The paper, titled “Understanding the Impact of Modified Adjusted Gross Income on Retirement Health Care Costs: Strategies to Reduce Medicare Income Surcharges,” shows that crossing the first threshold can increase Medicare Parts B and D costs by approximately 35%, and surpassing the highest thresholds can inflate costs by more than 200%.

“In order to fully comprehend, manage, and even reduce the impact of surcharges, it is necessary to understand that MAGI incorporates almost every potential source of income — including working in retirement, Social Security, pensions, required minimum distributions, dividends, earned interest, and capital gains,” the paper states.

The MAGI also includes a two-year look-back period, which Mastrogiovanni explained in further detail in a statement.

“What takes a good many advisors and their clients by surprise is Medicare’s two-year look-back period, which means that any income earned at age 63 can be applied to the Medicare income algorithm when the subscriber signs up at 65,” said Mastrogiovanni. “Selling a house, for example, just prior to retirement could for example significantly increase Medicare premiums.”

Medicare currently provides health coverage to 50.7 million subscribers, as of 2012. By 2020, Medicare enrollment is expected to reach 64 million and by 2030, 81 million. But with a projection of only 2.5 workers to every retiree by 2030, the math doesn’t add up.

Measures like The Medicare Modernization Act, which was passed in 2003 to charge more to those who could afford it, and “means testing” for Medicare Parts B and D, which was officially introduced in 2007 to apply a “more you make, more you pay” to premiums, both aim to help pay for the program. But they come at a cost to some retirees.

The paper offers up some strategies that could help retirees plan, manage and potentially reduce these Medicare costs, such as “allocating savings for retirement health care and modifying a portfolio’s investment mix to lower Medicare-assessed income.”

Since specific types of income trigger Medicare surcharges, the paper suggests paying closer attention to how Medicare measures income earned from certain investment products.

Medicare identifies working in retirement, Social Security, pensions, required minimum distributions, earned interest, and capital gains all as sources of income.

“By modifying the mix of products in a portfolio, an advisor may be able to migrate a client into a lower MAGI bracket, decrease the surcharges, and increase net disposable retirement income,” according to the paper.

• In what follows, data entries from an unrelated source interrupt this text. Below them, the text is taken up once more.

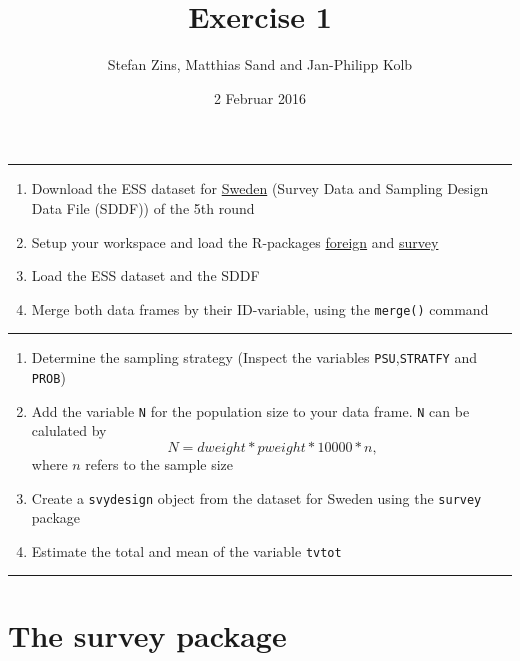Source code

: \documentclass[]{article}
\title{Exercise 1}
\author{Stefan Zins, Matthias Sand and Jan-Philipp Kolb}
\date{2 Februar 2016}
\begin{document}
\maketitle


\begin{center}\rule{0.5\linewidth}{\linethickness}\end{center}

\begin{enumerate}
\def\labelenumi{\arabic{enumi}.}
\itemsep1pt\parskip0pt
\item
  Download the ESS dataset for
  \href{http://www.europeansocialsurvey.org/data/country.html?c=sweden}{Sweden}
  (Survey Data and Sampling Design Data File (SDDF)) of the 5th round
\item
  Setup your workspace and load the R-packages
  \href{https://cran.r-project.org/web/packages/foreign/foreign.pdf}{foreign}
  and
  \href{https://cran.r-project.org/web/packages/survey/index.html}{survey}
\item
  Load the ESS dataset and the SDDF
\item
  Merge both data frames by their ID-variable, using the
  \texttt{merge()} command
\end{enumerate}

\begin{center}\rule{0.5\linewidth}{\linethickness}\end{center}

\begin{enumerate}
\def\labelenumi{\arabic{enumi}.}
\setcounter{enumi}{4}
\itemsep1pt\parskip0pt
\item
  Determine the sampling strategy (Inspect the variables
  \texttt{PSU},\texttt{STRATFY} and \texttt{PROB})
\item
  Add the variable \texttt{N} for the population size to your data
  frame. \texttt{N} can be calulated by
  \[N= dweight* pweight *10000*n \text{,}\] where \(n\) refers to the
  sample size
\item
  Create a \texttt{svydesign} object from the dataset for Sweden using
  the \texttt{survey} package
\item
  Estimate the total and mean of the variable \texttt{tvtot}
\end{enumerate}

\begin{center}\rule{0.5\linewidth}{\linethickness}\end{center}

\section{The survey package}\label{the-survey-package}
\end{document}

Products including life insurance, non-qualified annuities, Roth IRAs and Roth 401(k)s, health savings accounts, longevity insurance, and even a reverse mortgage can decrease MAGI and reduce Medicare Part B and D surcharges.

“[N]either the general public nor the financial services industry (with a few exceptions) has factored health care expenses or additional surcharges into retirement planning,” the paper states. “As a result, more and more retirees on fixed incomes will find themselves drawing upon funds allocated for other purposes to pay for these costs.”